Dataset entries
-=-=-

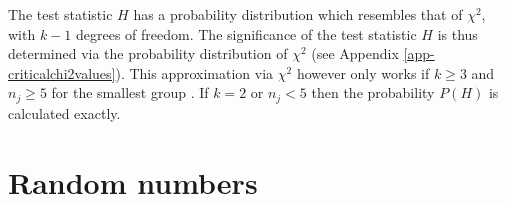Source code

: \documentclass[
]{book}
\begin{document}
The test statistic \(H\) has a probability distribution which resembles that of
\(\chi^2\), with \(k-1\) degrees of freedom. The significance of the
test statistic \(H\) is thus determined via the probability distribution of
\(\chi^2\) (see Appendix \ref{app-criticalchi2values}).
This approximation via \(\chi^2\) however only works if \(k\ge3\)
and \(n_j\ge5\) for the smallest group \citep{Ferg89}.
If \(k=2\) or \(n_j<5\) then the probability \(P(H)\) is calculated exactly.

\appendix


\chapter{Random numbers}\label{app-randomnumbers}

\begin{table}


\end{table}
\end{document}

-=-=-

### [Exercise directions]
From the first line of the entries above down to the line holding "significance of the", quote each line exactly and nothing else, skipping pictures.

### [Task output]
Source code

: \documentclass[
]{book}
\begin{document}
The test statistic \(H\) has a probability distribution which resembles that of
\(\chi^2\), with \(k-1\) degrees of freedom. The significance of the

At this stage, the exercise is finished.